For example, 70 per cent of research in east Africa and 79 per cent in southern Africa was produced through non-SSA collaboration in 2012, said the report, issued by the World Bank and academic publisher Elsevier at a forum last month (30 September) in Washington DC, United States.
Its authors and other experts said that collaborating with researchers outside the continent promotes knowledge and equipment sharing, thereby yielding higher-quality research than without such cooperation.
But they argued that SSA researchers’ reliance on international collaboration highlights a lack of capacity in science, technology, engineering and mathematics (STEM) that impedes them from collaborating with each other.

“As Africa raises its scientific profile international researchers will be reaching to Africa for collaborations.”

Marilyn Pifer, CRDF Global

“That means very little knowledge sharing [within the continent], which I think is a missed opportunity,” says Andreas Blom, a report coauthor and World Bank economist.
Study authors and World Bank officials at the forum emphasised the need to boost STEM research capacity and training in Africa, by, for example, boosting funding and better links with industry, citing the development benefits. SSA research comprises less than one per cent of the global share, the report found.
Many SSA researchers often need to look abroad to collaborate because they lack the necessary equipment and facilities, said Marilyn Pifer, director of capacity-building programmes at CRDF Global, a US-based non-profit that promotes international scientific collaboration.
SSA universities need more funding — most of which should come from host national governments — to hire faculty and upgrade facilities, she said.
“Investing isn’t a guarantee of progress, but not investing is a guarantee of no progress,” she told SciDev.Net.
So-called centres of excellence — specialised regional research institutions — are another way to build collaborations and STEM capacity within Africa, Dorothy Nyambi, executive vice-president at the African Institute for Mathematical Sciences’ (AIMS) Next Einstein Initiative, told SciDev.Net.
AIMS already has five centres throughout Africa, she said.

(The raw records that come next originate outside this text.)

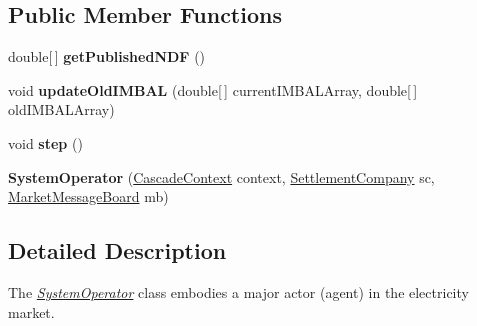\subsection*{Public Member Functions}
\begin{DoxyCompactItemize}
\item 
\hypertarget{classuk_1_1ac_1_1dmu_1_1iesd_1_1cascade_1_1market_1_1astem_1_1operators_1_1_system_operator_ad88d811a9c9e80e147a20444744ea22a}{double\mbox{[}$\,$\mbox{]} {\bfseries get\-Published\-N\-D\-F} ()}\label{classuk_1_1ac_1_1dmu_1_1iesd_1_1cascade_1_1market_1_1astem_1_1operators_1_1_system_operator_ad88d811a9c9e80e147a20444744ea22a}

\item 
\hypertarget{classuk_1_1ac_1_1dmu_1_1iesd_1_1cascade_1_1market_1_1astem_1_1operators_1_1_system_operator_ad3621c905d7cecca9b3449635e12432a}{void {\bfseries update\-Old\-I\-M\-B\-A\-L} (double\mbox{[}$\,$\mbox{]} current\-I\-M\-B\-A\-L\-Array, double\mbox{[}$\,$\mbox{]} old\-I\-M\-B\-A\-L\-Array)}\label{classuk_1_1ac_1_1dmu_1_1iesd_1_1cascade_1_1market_1_1astem_1_1operators_1_1_system_operator_ad3621c905d7cecca9b3449635e12432a}

\item 
\hypertarget{classuk_1_1ac_1_1dmu_1_1iesd_1_1cascade_1_1market_1_1astem_1_1operators_1_1_system_operator_a213ac48ac9c9bc9181208073ad02c11d}{void {\bfseries step} ()}\label{classuk_1_1ac_1_1dmu_1_1iesd_1_1cascade_1_1market_1_1astem_1_1operators_1_1_system_operator_a213ac48ac9c9bc9181208073ad02c11d}

\item 
\hypertarget{classuk_1_1ac_1_1dmu_1_1iesd_1_1cascade_1_1market_1_1astem_1_1operators_1_1_system_operator_aef3317b9d63c3c59f654439ee7c1bf4c}{{\bfseries System\-Operator} (\hyperlink{classuk_1_1ac_1_1dmu_1_1iesd_1_1cascade_1_1context_1_1_cascade_context}{Cascade\-Context} context, \hyperlink{classuk_1_1ac_1_1dmu_1_1iesd_1_1cascade_1_1market_1_1astem_1_1operators_1_1_settlement_company}{Settlement\-Company} sc, \hyperlink{classuk_1_1ac_1_1dmu_1_1iesd_1_1cascade_1_1market_1_1astem_1_1operators_1_1_market_message_board}{Market\-Message\-Board} mb)}\label{classuk_1_1ac_1_1dmu_1_1iesd_1_1cascade_1_1market_1_1astem_1_1operators_1_1_system_operator_aef3317b9d63c3c59f654439ee7c1bf4c}

\end{DoxyCompactItemize}


\subsection{Detailed Description}
The {\itshape \hyperlink{classuk_1_1ac_1_1dmu_1_1iesd_1_1cascade_1_1market_1_1astem_1_1operators_1_1_system_operator}{System\-Operator}} class embodies a major actor (agent) in the electricity market.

At these centres, Nyambi said, students and faculty members from across Africa can forge partnerships with other students and researchers on the continent.
In April, the World Bank approved US$150 million to finance 19 other centres in seven countries in West and Central Africa.
The report and experts also suggested research institutions should work with companies, which could invest in collaborative research. And they suggested more funding and policy incentives to get researchers to collaborate within Africa and to encourage African scientists who have gone abroad to return.
Pifer warned that increasing collaborations within Africa must avoid coming at the expense of international collaboration.
“As Africa raises its scientific profile … the more that Western and other international researchers will be reaching to Africa for collaborations,” she said.